I am new to the QIIME2 forum and am hoping to get some assistance with a preliminary dataset. I have demultiplexed paired reads from the fungal ITS1 region and I am using QIIME2 on a VirtualBox. I imported my data into an artifact and began to join the forward and reverse reads using vsearch join-pairs. I generated a visualization and my number of joined reads looks good. demux.qzv (315.3 KB) hudprelim-joined-no-cut20210418.qzv (295.6 KB)
However, I realized that my reads still contained primers attached at the 5' ends. So, I used cut-adapt trim-paired to remove the primers from both forward and reverse reads, then paired my now trimmed reads:
I checked to see if I lost any during the cutadapt step, but it looks as though I kept all my reads post-trimming. hudprelim-cut20210418.qzv (321.1 KB)

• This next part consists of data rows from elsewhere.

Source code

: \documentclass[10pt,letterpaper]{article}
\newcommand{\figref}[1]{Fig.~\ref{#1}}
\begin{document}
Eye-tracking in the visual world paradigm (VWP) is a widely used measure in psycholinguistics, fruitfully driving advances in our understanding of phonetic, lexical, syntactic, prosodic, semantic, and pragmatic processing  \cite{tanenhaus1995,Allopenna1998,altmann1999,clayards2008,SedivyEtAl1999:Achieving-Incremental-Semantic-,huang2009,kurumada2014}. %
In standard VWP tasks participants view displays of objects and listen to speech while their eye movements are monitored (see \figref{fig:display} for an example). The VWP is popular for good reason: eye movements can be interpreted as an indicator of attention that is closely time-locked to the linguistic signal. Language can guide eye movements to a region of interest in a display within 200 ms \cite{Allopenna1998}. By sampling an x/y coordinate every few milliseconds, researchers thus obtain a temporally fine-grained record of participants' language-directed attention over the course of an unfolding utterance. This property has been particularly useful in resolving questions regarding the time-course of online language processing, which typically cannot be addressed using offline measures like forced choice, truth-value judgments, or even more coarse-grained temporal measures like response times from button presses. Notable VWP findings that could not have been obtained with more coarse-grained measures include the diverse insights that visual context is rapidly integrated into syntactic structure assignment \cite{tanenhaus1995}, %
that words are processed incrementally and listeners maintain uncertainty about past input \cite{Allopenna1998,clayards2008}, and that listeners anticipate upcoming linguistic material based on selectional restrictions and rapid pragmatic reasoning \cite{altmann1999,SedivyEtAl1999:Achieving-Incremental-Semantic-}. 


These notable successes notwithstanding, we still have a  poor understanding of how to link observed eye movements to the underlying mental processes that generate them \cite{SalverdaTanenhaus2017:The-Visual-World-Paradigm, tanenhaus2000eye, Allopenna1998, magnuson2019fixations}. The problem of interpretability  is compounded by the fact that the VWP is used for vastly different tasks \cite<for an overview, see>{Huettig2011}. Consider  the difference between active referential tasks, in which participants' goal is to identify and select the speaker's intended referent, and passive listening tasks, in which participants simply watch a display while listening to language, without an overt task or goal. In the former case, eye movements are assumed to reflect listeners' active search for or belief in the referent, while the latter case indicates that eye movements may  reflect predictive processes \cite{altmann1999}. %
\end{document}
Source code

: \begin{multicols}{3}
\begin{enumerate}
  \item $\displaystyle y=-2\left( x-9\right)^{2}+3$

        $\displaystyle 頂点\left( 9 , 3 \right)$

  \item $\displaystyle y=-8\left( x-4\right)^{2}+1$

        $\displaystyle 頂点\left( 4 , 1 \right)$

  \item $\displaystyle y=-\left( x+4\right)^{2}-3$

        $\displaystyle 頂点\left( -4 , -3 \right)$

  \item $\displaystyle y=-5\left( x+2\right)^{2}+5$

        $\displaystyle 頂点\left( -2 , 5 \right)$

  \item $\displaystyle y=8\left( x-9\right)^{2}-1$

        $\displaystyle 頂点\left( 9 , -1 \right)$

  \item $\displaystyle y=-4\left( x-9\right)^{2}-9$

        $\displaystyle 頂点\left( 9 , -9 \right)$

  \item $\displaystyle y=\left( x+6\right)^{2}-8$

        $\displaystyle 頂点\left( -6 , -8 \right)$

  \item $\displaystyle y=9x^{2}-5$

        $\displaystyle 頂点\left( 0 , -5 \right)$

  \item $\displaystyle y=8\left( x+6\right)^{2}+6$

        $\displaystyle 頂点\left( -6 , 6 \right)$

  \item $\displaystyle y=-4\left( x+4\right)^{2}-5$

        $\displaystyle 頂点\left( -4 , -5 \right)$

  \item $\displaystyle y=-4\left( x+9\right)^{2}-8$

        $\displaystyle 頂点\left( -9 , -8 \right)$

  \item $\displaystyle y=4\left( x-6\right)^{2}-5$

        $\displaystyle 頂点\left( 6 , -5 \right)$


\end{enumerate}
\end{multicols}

Something is happening when I go to join my trimmed forward and reverse reads that is causing me to lose a lot of data, but I cannot figure out what the issue may be. I would greatly appreciate any help or insight anyone has.
Hello!
I am not sure if it is a case, but since with primers you successfully joined most of the pairs the issue may be in shorter length of reads after trimming.
Could you try to add --p-allowmergestagger
parameter to vsearch command?
As far as I know, ITS1 is quite variable in size and this parameter will allow you to join pairs that overlap completely.
Thank you so much! It looks like --p-allowmergestagger took care of my issue completely. I am retaining 10x the number reads now. Your advice also helped me find another topic thread which used vsearch join-pairs --verbose to estimate the number of reads that failed to join, specifically because of staggering. Linking it here so others can find:
I tried this without --p-allowmergestagger and it looks like staggered read pairs were the primary reason my joins failed.
Thank you for the insight! @timanix’s suggestion worked great for my dataset and my next step is re-run cutadapt with these parameters. When using --p-match-read-wildcards \ --p-match-adapter-wildcards \ --p-discard-untrimmed should I indicate True for them both, in order to increase my matching potential?